We are pleased to announce that Amelia Dale, Lecturer in Eighteenth-Century Literature at the Australian National University, will deliver the 53rd EARN public lecture online, titled “Romanticism and Real Estate” on Wednesday, 1 May 2024. All are welcome.
Speaker: Amelia Dale ( Lecturer in Eighteenth-Century Literature at the Australian National University)

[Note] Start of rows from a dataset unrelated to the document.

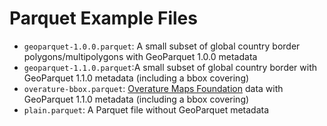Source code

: <!--
 Licensed to the Apache Software Foundation (ASF) under one
 or more contributor license agreements.  See the NOTICE file
 distributed with this work for additional information
 regarding copyright ownership.  The ASF licenses this file
 to you under the Apache License, Version 2.0 (the
 "License"); you may not use this file except in compliance
 with the License.  You may obtain a copy of the License at

   http://www.apache.org/licenses/LICENSE-2.0

 Unless required by applicable law or agreed to in writing,
 software distributed under the License is distributed on an
 "AS IS" BASIS, WITHOUT WARRANTIES OR CONDITIONS OF ANY
 KIND, either express or implied.  See the License for the
 specific language governing permissions and limitations
 under the License.
 -->

# Parquet Example Files

- `geoparquet-1.0.0.parquet`: A small subset of global country border polygons/multipolygons with GeoParquet 1.0.0 metadata
- `geoparquet-1.1.0.parquet`:A small subset of global country border with GeoParquet 1.1.0 metadata (including a bbox covering)
- `overature-bbox.parquet`: [Overature Maps Foundation](https://overturemaps.org/) data with GeoParquet 1.1.0 metadata (including a bbox covering)
- `plain.parquet`: A Parquet file without GeoParquet metadata
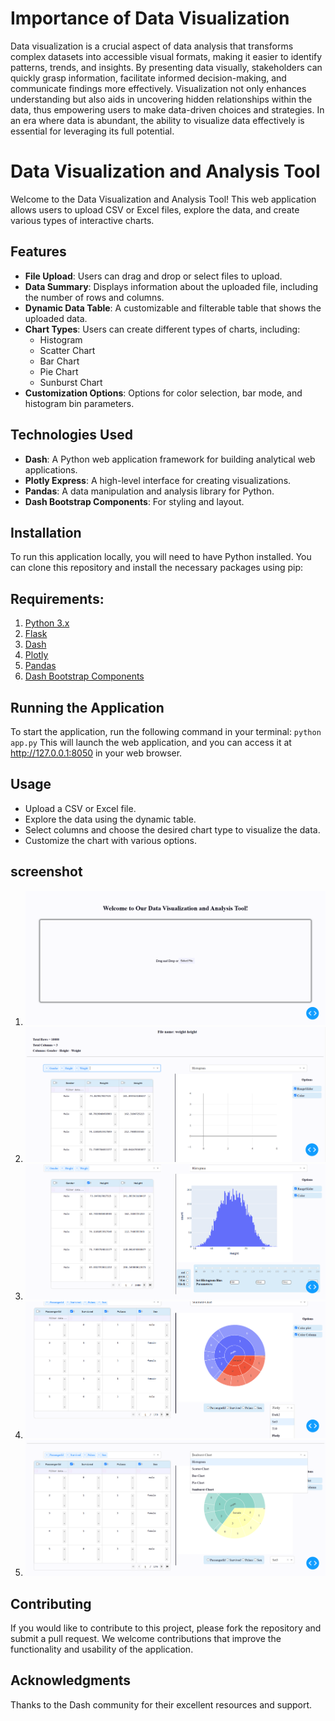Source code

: # Importance of Data Visualization

Data visualization is a crucial aspect of data analysis that transforms complex datasets into accessible visual formats, making it easier to identify patterns, trends, and insights. By presenting data visually, stakeholders can quickly grasp information, facilitate informed decision-making, and communicate findings more effectively. Visualization not only enhances understanding but also aids in uncovering hidden relationships within the data, thus empowering users to make data-driven choices and strategies. In an era where data is abundant, the ability to visualize data effectively is essential for leveraging its full potential.

# Data Visualization and Analysis Tool

Welcome to the Data Visualization and Analysis Tool! This web application allows users to upload CSV or Excel files, explore the data, and create various types of interactive charts.

## Features

- **File Upload**: Users can drag and drop or select files to upload.
- **Data Summary**: Displays information about the uploaded file, including the number of rows and columns.
- **Dynamic Data Table**: A customizable and filterable table that shows the uploaded data.
- **Chart Types**: Users can create different types of charts, including:
  - Histogram
  - Scatter Chart
  - Bar Chart
  - Pie Chart
  - Sunburst Chart
- **Customization Options**: Options for color selection, bar mode, and histogram bin parameters.

## Technologies Used

- **Dash**: A Python web application framework for building analytical web applications.
- **Plotly Express**: A high-level interface for creating visualizations.
- **Pandas**: A data manipulation and analysis library for Python.
- **Dash Bootstrap Components**: For styling and layout.

## Installation

To run this application locally, you will need to have Python installed. You can clone this repository and install the necessary packages using pip:

## Requirements:
1. [Python 3.x](https://www.python.org/)
2. [Flask](https://flask.palletsprojects.com/en/stable/)
3. [Dash](https://dash.plotly.com/)
4. [Plotly](https://plotly.com/)
5. [Pandas](https://pandas.pydata.org/)
6. [Dash Bootstrap Components](https://dash-bootstrap-components.opensource.faculty.ai/)

## Running the Application
To start the application, run the following command in your terminal: 
`python app.py`
This will launch the web application, and you can access it at http://127.0.0.1:8050 in your web browser.

## Usage
* Upload a CSV or Excel file.
* Explore the data using the dynamic table.
* Select columns and choose the desired chart type to visualize the data.
* Customize the chart with various options.

## screenshot
1. ![1](./screenshot/Screenshot%202024-11-05%20110813.png)
2. ![2](./screenshot/Screenshot%202024-11-05%20110843.png)
3. ![1](./screenshot/Screenshot%202024-11-05%20110855.png)
4. ![1](./screenshot/Screenshot%202024-11-05%20110939.png)
5. ![1](./screenshot/Screenshot%202024-11-05%20110950.png)

## Contributing
If you would like to contribute to this project, please fork the repository and submit a pull request. We welcome contributions that improve the functionality and usability of the application.

## Acknowledgments
Thanks to the Dash community for their excellent resources and support.

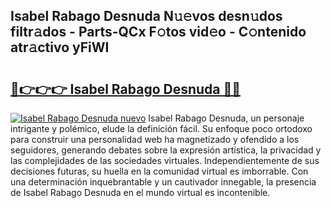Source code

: ## Isabel Rabago Desnuda N𝚞𝚎vos desn𝚞dos filtr𝚊dos - Parts-QCx F𝚘tos vid𝚎o - C𝚘ntenido atr𝚊ctivo yFiWI

# <h2><a href="http://mb1k4x.tromn.icu/?c=Isabel+Rabago+Desnuda">🔗👉👉👉 Isabel Rabago Desnuda 🔗🔗</a></h2>

[![Isabel Rabago Desnuda nuevo](https://i.imgur.com/pEAQMta.gif)](http://mb1k4x.tromn.icu/?c=Isabel+Rabago+Desnuda)
Isabel Rabago Desnuda, un personaje intrigante y polémico, elude la definición fácil. Su enfoque poco ortodoxo para construir una personalidad web ha magnetizado y ofendido a los seguidores, generando debates sobre la expresión artística, la privacidad y las complejidades de las sociedades virtuales. Independientemente de sus decisiones futuras, su huella en la comunidad virtual es imborrable. Con una determinación inquebrantable y un cautivador innegable, la presencia de Isabel Rabago Desnuda en el mundo virtual es incontenible.
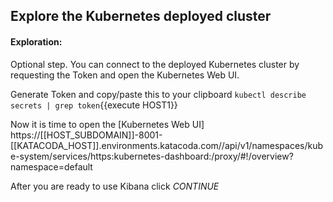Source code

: ## Explore the Kubernetes deployed cluster 

#### Exploration:

Optional step. You can connect to the deployed Kubernetes cluster by requesting the Token and open the Kubernetes Web UI.

Generate Token and copy/paste this to your clipboard
`kubectl describe secrets | grep token`{{execute HOST1}} 

Now it is time to open the [Kubernetes Web UI] https://[[HOST_SUBDOMAIN]]-8001-[[KATACODA_HOST]].environments.katacoda.com//api/v1/namespaces/kube-system/services/https:kubernetes-dashboard:/proxy/#!/overview?namespace=default

After you are ready to use Kibana click *CONTINUE*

Title: Romanticism and Real Estate
Chair: Irene Chan (English, NCCU)
Time: 10- 12 am Wednesday 1 May 2024
Venue: Ji-Tao Building, Rm 340407 (季陶340407) / Online link: https://nccutw.webex.com/meet/johsu
Abstract:
Romantic-period literature intersects with the modern formation of contemporary markets for land through its celebration of the natural environment and water views. Reacting to the enclosure movement and mass urbanisation in England, Romantic literature rhetorically commodified “wild” and “natural” spaces, creating and popularising tropes for linguistically packaging land, tropes which continue to be deployed in real estate copy today. Jane Austen’s last novel Sanditon (1817) suggests that Romantic poetry celebrating the ocean contributed to the popularity of English seaside resort towns and impacted the viability of speculative coastal developments. This talk will attempt to trace the close interconnections between Romanticism and the modernisation of the land market in England, dwelling on Austen, Wordsworth, and culminating in the copy of infamous nineteenth-century auctioneer George Robins. Robins might be, for some scholars, the “father” of modern real estate advertising but he was also sardonically characterised in newspaper columns as a landscape poet. This talk argues that these two things are inseparable.
Bio:
Amelia Dale is Lecturer in Eighteenth-Century Literature at the Australian National University and co-edits The Shandean. She is author of The Printed Reader: Gender, Quixotism, and Textual Bodies in Eighteenth-Century Britain, and a range of articles on gender, genre, literature and the environment. Recent work appears in Romanticism, the Australian Humanities Review and the Edinburgh Companion to the Eighteenth-Century British Novel and the Arts. She is currently working with Nicola Parsons on a monograph on character and Harris's List of Covent Garden Ladies (1760-1794), and recent articles on the topic have appeared in The Library and Eighteenth-Century Fiction, with another forthcoming with The Eighteenth Century: Theory and Interpretation.